Schon die Graffiti-Malereien weisen darauf hin, dass hier mehr ist als ein verfallenes Gebäude. Solche Industrieruinen wie diese ehemalige Ziegelei in München-Oberföhring sind heute auch Kulissen popkultureller Produktion.

(Foto: Robert Haas)

Die Karrieren vieler Urban Explorer beginnen wie die von Tim Edensor. Als der Geograf der Universität Manchester noch ein kleiner Junge war, hatte er ein Erlebnis, von dem er Jahrzehnte später in seinem Buch "Industrial Ruins" erzählt: In der Nähe des schottischen Cottages seiner Großeltern, bei denen er Jahr für Jahr seine Sommerferien verbrachte, stand ein verlassenes Schloss. Mit seinen Geschwistern kletterte er regelmäßig über den Stacheldraht in den Garten und trieb sich dort herum. Jeden Abend wurden sie schließlich von einer alten Frau verjagt, die im Gartenhaus wohnte und regelmäßig in einem uralten Auto über das Gelände patrouillierte, begleitet von einer "außerordentlich boshaften Gans" und einem Hund.

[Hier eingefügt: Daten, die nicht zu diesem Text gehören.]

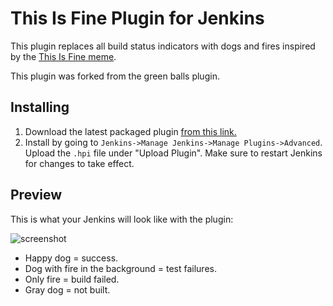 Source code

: # This Is Fine Plugin for Jenkins

This plugin replaces all build status indicators with dogs and fires
inspired by the [This Is Fine meme](https://knowyourmeme.com/memes/this-is-fine).

This plugin was forked from the green balls plugin.

## Installing

1. Download the latest packaged plugin [from this link.](https://github.com/llbit/thisisfine-plugin/releases/download/thisisfine-1.0/thisisfine.hpi)
2. Install by going to `Jenkins->Manage Jenkins->Manage Plugins->Advanced`. Upload
the `.hpi` file under "Upload Plugin". Make sure to restart Jenkins for changes
to take effect.

## Preview

This is what your Jenkins will look like with the plugin:

![screenshot](https://raw.githubusercontent.com/llbit/thisisfine-plugin/master/thisisfine.png)

* Happy dog = success.
* Dog with fire in the background = test failures.
* Only fire = build failed.
* Gray dog = not built.
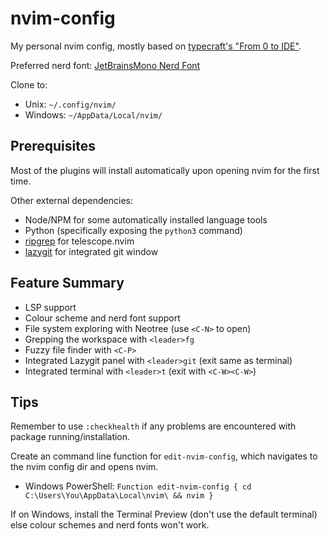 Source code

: # nvim-config
My personal nvim config, mostly based on [typecraft's "From 0 to IDE"](https://www.youtube.com/playlist?list=PLsz00TDipIffreIaUNk64KxTIkQaGguqn).

Preferred nerd font: [JetBrainsMono Nerd Font](https://www.nerdfonts.com/font-downloads)

Clone to:
- Unix: `~/.config/nvim/`
- Windows: `~/AppData/Local/nvim/`

## Prerequisites

Most of the plugins will install automatically upon opening nvim for the first time.

Other external dependencies:
- Node/NPM for some automatically installed language tools
- Python (specifically exposing the `python3` command)
- [ripgrep](https://github.com/BurntSushi/ripgrep) for telescope.nvim
- [lazygit](https://github.com/jesseduffield/lazygit) for integrated git window

## Feature Summary

- LSP support
- Colour scheme and nerd font support
- File system exploring with Neotree (use `<C-N>` to open)
- Grepping the workspace with `<leader>fg`
- Fuzzy file finder with `<C-P>`
- Integrated Lazygit panel with `<leader>git` (exit same as terminal)
- Integrated terminal with `<leader>t` (exit with `<C-W><C-W>`)

## Tips

Remember to use `:checkhealth` if any problems are encountered with package running/installation.

Create an command line function for `edit-nvim-config`, which navigates to the nvim config dir and opens nvim.
- Windows PowerShell: `Function edit-nvim-config { cd C:\Users\You\AppData\Local\nvim\ && nvim }`

If on Windows, install the Terminal Preview (don't use the default terminal) else colour schemes and nerd fonts won't work.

"Nachdem ich jahrelang den Garten ausgekundschaftet hatte, entdeckte ich ein offenes Fenster im Erdgeschoss, durch das man sich in das Haus schieben konnte. Natürlich eine Einladung, der ich unmöglich widerstehen konnte. In den düsteren, von Bäumen überwachsenen Räumen bot sich mir ein ungewöhnlicher Anblick. Am merkwürdigsten war eine Vitrine mit einem ausgestopften zweiköpfigen Kalb darin, vielleicht ein Schatz aus einer Welt, die sich nach Absonderlichkeit und Kuriositäten sehnte."

Verlassene Gebäude bieten einen ehrlicheren Blick in die Vergangenheit als Museen, denn was man dort zu sehen bekommt, ist nicht kuratiert. Die Dinge sind nicht nach unseren Maßstäben zurechtgerückt und aufgearbeitet. Wenn man in einem Gebäude steht, das seit 30 Jahren nicht betreten wurde, steht nichts zwischen dem Betrachter und der Vergangenheit. Die Dinge in diesen Gebäuden verweisen nicht auf die Vergangenheit, sie sind selbst das Vergangene.

Schon die Namen solcher Orte stammen aus einer anderen, fernen Zeit, einer Zeit, in der die Leute noch Pepita-Hüte trugen, in der das Wirtschaftswunder brummte und Deutschland geteilt war: Drahtwalzwerk Ruhrort, Kokerei Prosper, U-Bootsbunker Elbe II, Raketenbasis Pydna.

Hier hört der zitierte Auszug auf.